La economía popular no es una realidad reciente. Aun cuando esta población haya crecido de manera acelerada en las últimas décadas, algunas actividades como la venta ambulante o la recuperación de materiales reciclables se remontan a varias generaciones. Se trata de labores que exigen exponer el cuerpo a las adversidades climáticas, manejar residuos, sostener extensas jornadas sin descanso, comenzar a trabajar a edades tempranas y enfrentarse a decomisos y hostigamientos de fuerzas policiales.

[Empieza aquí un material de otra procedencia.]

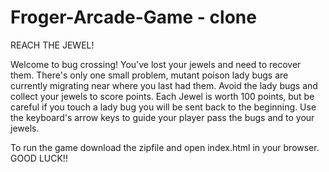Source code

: Froger-Arcade-Game - clone
===============================

REACH THE JEWEL!

Welcome to bug crossing! You've lost your jewels and need to recover them. There's only one small problem, mutant poison lady bugs are currently migrating near where you last had them. Avoid the lady bugs and collect your jewels to score points. Each Jewel is worth 100 points, but be careful if you touch a lady bug you will be sent back to the beginning. Use the keyboard's arrow keys to guide your player pass the bugs and to your jewels.

To run the game download the zipfile and open index.html in your browser. GOOD LUCK!!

A todas estas situaciones de precariedad en el trabajo debemos sumarles otras: las que se extienden en áreas de la vida como las condiciones habitacionales, alimentarias o sanitarias.

 

Por eso, cuando pensamos en el grado de exposición al COVID-19 de quienes desarrollan sus trabajos y redes de cuidado puertas afuera, de quienes no pueden hacer teletrabajo para llenar la olla, también debemos contemplar las implicancias igual de complejas en términos de la reproducción de la vida. El caso de Silvia Palmieri lo ilustra bien: ella tiene 40 años y desde los 7 trabaja como vendedora en el tren San Martín. Allí, como parte de la CTEP-EVITA, impulsó la formación de una cooperativa con sus compañeras y compañeros que “se morían trabajando en el tren” a edades tempranas. Hoy son más de doscientos.

 

—Estamos totalmente expuestos. Si no trabajamos no comemos y si salimos a trabajar somos perseguidos y criminalizados —dice Silvia, que desde pequeña aprendió a ganarse la vida en el tren de la mano de los viejos vendedores que le abrieron el camino y le enseñaron los códigos del oficio.

 

 

Hoy sus hijas e hijos mayores siguen sus pasos acompañándola en la tarea de organizar vendedoras y vendedoras de otros ramales, colectivos o puerta a puerta como parte de la Rama Vendedores y Artistas en Espacios Públicos de la CTEP-UTEP. Orgullosa de su experiencia como militante, Silvia estudia abogacía en la UNPAZ, convencida de la importancia de formarse para conquistar derechos. Su experiencia de vida en la calle y en el tren no lograron endurecerla y apuesta por construir para sus hijos un futuro en el que puedan trabajar sin sufrir persecuciones y accediendo a las protecciones sociales que ella y los compañeros de su generación no tuvieron.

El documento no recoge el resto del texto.